* Source data *
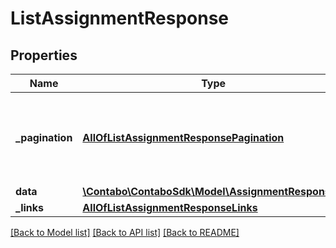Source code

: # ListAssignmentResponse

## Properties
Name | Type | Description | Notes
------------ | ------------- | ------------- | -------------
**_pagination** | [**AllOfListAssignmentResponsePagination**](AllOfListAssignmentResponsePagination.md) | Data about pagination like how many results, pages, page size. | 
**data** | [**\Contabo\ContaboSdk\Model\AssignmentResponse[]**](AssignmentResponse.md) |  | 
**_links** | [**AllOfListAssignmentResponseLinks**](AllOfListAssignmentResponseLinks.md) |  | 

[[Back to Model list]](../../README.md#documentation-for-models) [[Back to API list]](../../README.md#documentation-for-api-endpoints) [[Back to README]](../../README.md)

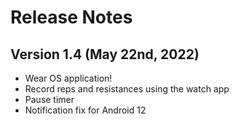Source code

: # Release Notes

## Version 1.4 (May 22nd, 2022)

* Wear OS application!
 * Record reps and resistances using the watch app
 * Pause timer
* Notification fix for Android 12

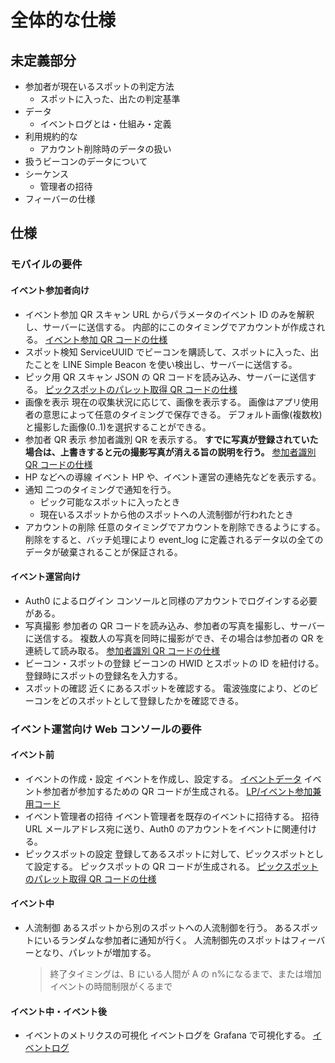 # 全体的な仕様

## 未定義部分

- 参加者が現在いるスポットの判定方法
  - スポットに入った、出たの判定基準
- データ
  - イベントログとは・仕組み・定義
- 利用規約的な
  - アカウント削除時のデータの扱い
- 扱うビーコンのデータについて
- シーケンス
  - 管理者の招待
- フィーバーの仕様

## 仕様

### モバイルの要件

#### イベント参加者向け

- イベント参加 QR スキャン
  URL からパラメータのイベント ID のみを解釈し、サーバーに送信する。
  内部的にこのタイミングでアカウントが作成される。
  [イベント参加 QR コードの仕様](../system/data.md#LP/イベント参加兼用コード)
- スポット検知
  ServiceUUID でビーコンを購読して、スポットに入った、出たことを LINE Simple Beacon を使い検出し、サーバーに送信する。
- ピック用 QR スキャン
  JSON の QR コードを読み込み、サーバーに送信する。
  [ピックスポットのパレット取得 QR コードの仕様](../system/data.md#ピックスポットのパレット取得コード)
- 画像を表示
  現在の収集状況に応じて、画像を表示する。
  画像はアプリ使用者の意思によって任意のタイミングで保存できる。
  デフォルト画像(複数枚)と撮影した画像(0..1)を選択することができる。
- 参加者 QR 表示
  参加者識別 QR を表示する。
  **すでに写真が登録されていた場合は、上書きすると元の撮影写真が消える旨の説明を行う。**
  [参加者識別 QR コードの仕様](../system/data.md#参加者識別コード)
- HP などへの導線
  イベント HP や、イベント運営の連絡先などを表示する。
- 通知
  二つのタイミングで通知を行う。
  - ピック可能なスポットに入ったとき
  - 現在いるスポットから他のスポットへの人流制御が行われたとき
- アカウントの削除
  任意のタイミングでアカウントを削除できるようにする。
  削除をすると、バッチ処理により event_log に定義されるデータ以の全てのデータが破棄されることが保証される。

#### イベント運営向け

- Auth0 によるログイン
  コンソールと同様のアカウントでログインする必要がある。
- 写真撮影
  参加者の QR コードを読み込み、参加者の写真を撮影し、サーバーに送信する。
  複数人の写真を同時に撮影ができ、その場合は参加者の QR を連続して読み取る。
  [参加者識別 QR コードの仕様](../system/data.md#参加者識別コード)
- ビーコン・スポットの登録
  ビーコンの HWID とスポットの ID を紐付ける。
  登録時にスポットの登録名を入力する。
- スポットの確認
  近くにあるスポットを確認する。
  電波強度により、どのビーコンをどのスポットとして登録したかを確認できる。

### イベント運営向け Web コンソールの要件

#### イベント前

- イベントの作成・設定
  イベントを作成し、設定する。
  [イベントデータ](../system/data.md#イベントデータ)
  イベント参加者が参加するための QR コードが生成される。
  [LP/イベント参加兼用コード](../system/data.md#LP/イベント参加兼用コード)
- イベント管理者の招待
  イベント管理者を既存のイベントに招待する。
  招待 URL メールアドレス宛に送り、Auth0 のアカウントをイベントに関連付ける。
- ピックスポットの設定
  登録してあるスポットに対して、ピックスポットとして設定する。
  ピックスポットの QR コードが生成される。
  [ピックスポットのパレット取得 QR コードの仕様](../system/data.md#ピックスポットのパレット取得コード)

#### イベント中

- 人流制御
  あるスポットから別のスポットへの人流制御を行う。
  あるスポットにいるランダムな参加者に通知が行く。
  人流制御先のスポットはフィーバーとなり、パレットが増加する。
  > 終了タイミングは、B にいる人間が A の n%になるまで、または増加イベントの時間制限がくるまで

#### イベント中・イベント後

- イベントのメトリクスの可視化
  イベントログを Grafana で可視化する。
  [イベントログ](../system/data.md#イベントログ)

* Problem to solve *
Output only an exact transcription of the lines above from the one with "参加者の QR コードを読み込み、参加者の写真を撮影し、サーバーに送信する。" up to and including the one with "イベントを作成し、設定する。".

* Exercise response *
  参加者の QR コードを読み込み、参加者の写真を撮影し、サーバーに送信する。
  複数人の写真を同時に撮影ができ、その場合は参加者の QR を連続して読み取る。
  [参加者識別 QR コードの仕様](../system/data.md#参加者識別コード)
- ビーコン・スポットの登録
  ビーコンの HWID とスポットの ID を紐付ける。
  登録時にスポットの登録名を入力する。
- スポットの確認
  近くにあるスポットを確認する。
  電波強度により、どのビーコンをどのスポットとして登録したかを確認できる。

### イベント運営向け Web コンソールの要件

#### イベント前

- イベントの作成・設定
  イベントを作成し、設定する。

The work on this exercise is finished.